80-bit x87 has no bearing on SSE implementation.

Right. Not.

daeken · 2025-08-26T13:13:07 1756213987

Oh wow, I need to dig way deeper into this but wonderful resource - thanks!

averne_ · 2025-08-22T19:29:33 1755890973

Do you have a link for that? I'm the guy working on the Vulkan ProRes decoder mentionned as "in review" in this changelog, as part of a GSoC project.

I'm curious wrt how a WebGPU implementation would differ from Vulkan. Here's mine if you're interested: https://github.com/averne/FFmpeg/tree/vk-proresdec

dtf · 2025-08-22T19:39:51 1755891591

I don't have a link to hand right now, but I'll try to put one up for you this weekend. I'm very interested in your implementation - thanks, will take a good look!

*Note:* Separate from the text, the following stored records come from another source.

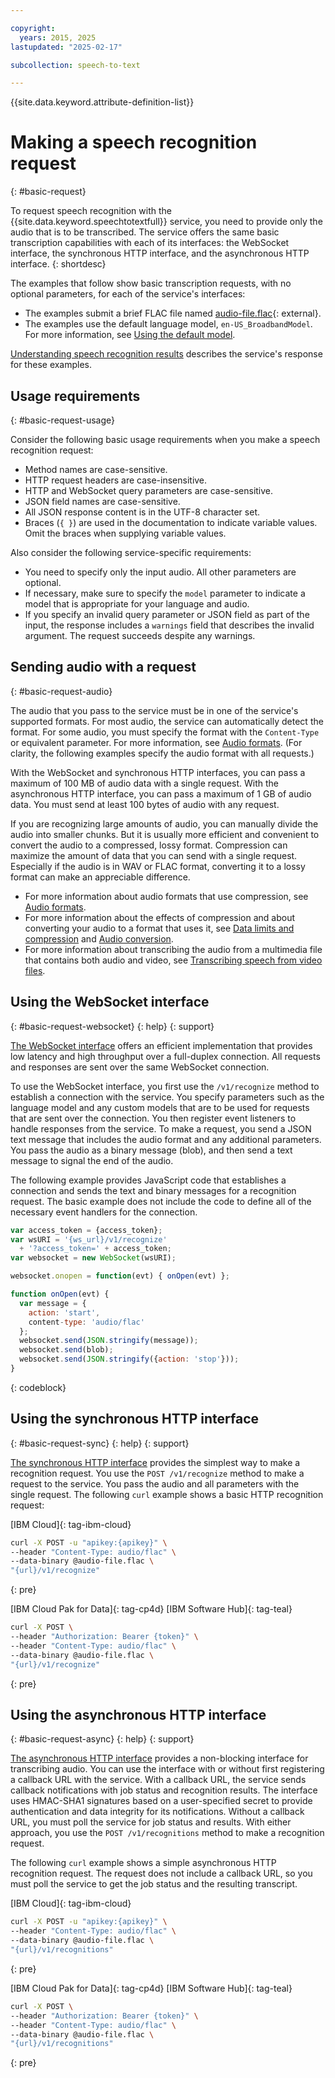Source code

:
 ```yaml
---

copyright:
  years: 2015, 2025
lastupdated: "2025-02-17"

subcollection: speech-to-text

---
```


{{site.data.keyword.attribute-definition-list}}

# Making a speech recognition request
{: #basic-request}

To request speech recognition with the {{site.data.keyword.speechtotextfull}} service, you need to provide only the audio that is to be transcribed. The service offers the same basic transcription capabilities with each of its interfaces: the WebSocket interface, the synchronous HTTP interface, and the asynchronous HTTP interface.
{: shortdesc}

The examples that follow show basic transcription requests, with no optional parameters, for each of the service's interfaces:

-   The examples submit a brief FLAC file named [audio-file.flac](https://watson-developer-cloud.github.io/doc-tutorial-downloads/speech-to-text/audio-file.flac){: external}.
-   The examples use the default language model, `en-US_BroadbandModel`. For more information, see [Using the default model](/docs/speech-to-text?topic=speech-to-text-models-use#models-use-default).

[Understanding speech recognition results](/docs/speech-to-text?topic=speech-to-text-basic-response) describes the service's response for these examples.

## Usage requirements
{: #basic-request-usage}

Consider the following basic usage requirements when you make a speech recognition request:

-   Method names are case-sensitive.
-   HTTP request headers are case-insensitive.
-   HTTP and WebSocket query parameters are case-sensitive.
-   JSON field names are case-sensitive.
-   All JSON response content is in the UTF-8 character set.
-   Braces (`{ }`) are used in the documentation to indicate variable values. Omit the braces when supplying variable values.

Also consider the following service-specific requirements:

-   You need to specify only the input audio. All other parameters are optional.
-   If necessary, make sure to specify the `model` parameter to indicate a model that is appropriate for your language and audio.
-   If you specify an invalid query parameter or JSON field as part of the input, the response includes a `warnings` field that describes the invalid argument. The request succeeds despite any warnings.

## Sending audio with a request
{: #basic-request-audio}

The audio that you pass to the service must be in one of the service's supported formats. For most audio, the service can automatically detect the format. For some audio, you must specify the format with the `Content-Type` or equivalent parameter. For more information, see [Audio formats](/docs/speech-to-text?topic=speech-to-text-audio-formats#audio-formats-list). (For clarity, the following examples specify the audio format with all requests.)

With the WebSocket and synchronous HTTP interfaces, you can pass a maximum of 100 MB of audio data with a single request. With the asynchronous HTTP interface, you can pass a maximum of 1 GB of audio data. You must send at least 100 bytes of audio with any request.

If you are recognizing large amounts of audio, you can manually divide the audio into smaller chunks. But it is usually more efficient and convenient to convert the audio to a compressed, lossy format. Compression can maximize the amount of data that you can send with a single request. Especially if the audio is in WAV or FLAC format, converting it to a lossy format can make an appreciable difference.

-   For more information about audio formats that use compression, see [Audio formats](/docs/speech-to-text?topic=speech-to-text-audio-formats#audio-formats-list).
-   For more information about the effects of compression and about converting your audio to a format that uses it, see [Data limits and compression](/docs/speech-to-text?topic=speech-to-text-audio-formats#audio-formats-limits) and [Audio conversion](/docs/speech-to-text?topic=speech-to-text-audio-formats#audio-formats-conversion).
-   For more information about transcribing the audio from a multimedia file that contains both audio and video, see [Transcribing speech from video files](/docs/speech-to-text?topic=speech-to-text-audio-formats#audio-formats-video).

## Using the WebSocket interface
{: #basic-request-websocket}
{: help}
{: support}

[The WebSocket interface](/docs/speech-to-text?topic=speech-to-text-websockets) offers an efficient implementation that provides low latency and high throughput over a full-duplex connection. All requests and responses are sent over the same WebSocket connection.

To use the WebSocket interface, you first use the `/v1/recognize` method to establish a connection with the service. You specify parameters such as the language model and any custom models that are to be used for requests that are sent over the connection. You then register event listeners to handle responses from the service. To make a request, you send a JSON text message that includes the audio format and any additional parameters. You pass the audio as a binary message (blob), and then send a text message to signal the end of the audio.

The following example provides JavaScript code that establishes a connection and sends the text and binary messages for a recognition request. The basic example does not include the code to define all of the necessary event handlers for the connection.

```javascript
var access_token = {access_token};
var wsURI = '{ws_url}/v1/recognize'
  + '?access_token=' + access_token;
var websocket = new WebSocket(wsURI);

websocket.onopen = function(evt) { onOpen(evt) };

function onOpen(evt) {
  var message = {
    action: 'start',
    content-type: 'audio/flac'
  };
  websocket.send(JSON.stringify(message));
  websocket.send(blob);
  websocket.send(JSON.stringify({action: 'stop'}));
}
```
{: codeblock}

## Using the synchronous HTTP interface
{: #basic-request-sync}
{: help}
{: support}

[The synchronous HTTP interface](/docs/speech-to-text?topic=speech-to-text-http) provides the simplest way to make a recognition request. You use the `POST /v1/recognize` method to make a request to the service. You pass the audio and all parameters with the single request. The following `curl` example shows a basic HTTP recognition request:

[IBM Cloud]{: tag-ibm-cloud}

```bash
curl -X POST -u "apikey:{apikey}" \
--header "Content-Type: audio/flac" \
--data-binary @audio-file.flac \
"{url}/v1/recognize"
```
{: pre}

[IBM Cloud Pak for Data]{: tag-cp4d} [IBM Software Hub]{: tag-teal}

```bash
curl -X POST \
--header "Authorization: Bearer {token}" \
--header "Content-Type: audio/flac" \
--data-binary @audio-file.flac \
"{url}/v1/recognize"
```
{: pre}

## Using the asynchronous HTTP interface
{: #basic-request-async}
{: help}
{: support}

[The asynchronous HTTP interface](/docs/speech-to-text?topic=speech-to-text-async) provides a non-blocking interface for transcribing audio. You can use the interface with or without first registering a callback URL with the service. With a callback URL, the service sends callback notifications with job status and recognition results. The interface uses HMAC-SHA1 signatures based on a user-specified secret to provide authentication and data integrity for its notifications. Without a callback URL, you must poll the service for job status and results. With either approach, you use the `POST /v1/recognitions` method to make a recognition request.

The following `curl` example shows a simple asynchronous HTTP recognition request. The request does not include a callback URL, so you must poll the service to get the job status and the resulting transcript.

[IBM Cloud]{: tag-ibm-cloud}

```bash
curl -X POST -u "apikey:{apikey}" \
--header "Content-Type: audio/flac" \
--data-binary @audio-file.flac \
"{url}/v1/recognitions"
```
{: pre}

[IBM Cloud Pak for Data]{: tag-cp4d} [IBM Software Hub]{: tag-teal}

```bash
curl -X POST \
--header "Authorization: Bearer {token}" \
--header "Content-Type: audio/flac" \
--data-binary @audio-file.flac \
"{url}/v1/recognitions"
```
{: pre}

Initially this was just a vehicle for me to get stuck in and learn some WebGPU, so no doubt I'm missing lots of opportunities for optimisation - but it's been fun as much as frustrating. I leaned heavily on the SMPTE specification document and the FFMPEG proresdec.c implementation to understand and debug.

averne_ · 2025-08-22T19:46:03 1755891963

No problem, just be aware there's a bunch of optimizations I haven't had time to implement yet. In particular, I'd to remove the reset kernel, fuse the VLD/IDCT ones, and try different strategies and hw-dependent specializations for the IDCT routine (AAN algorithm, packed FP16, cooperative matrices).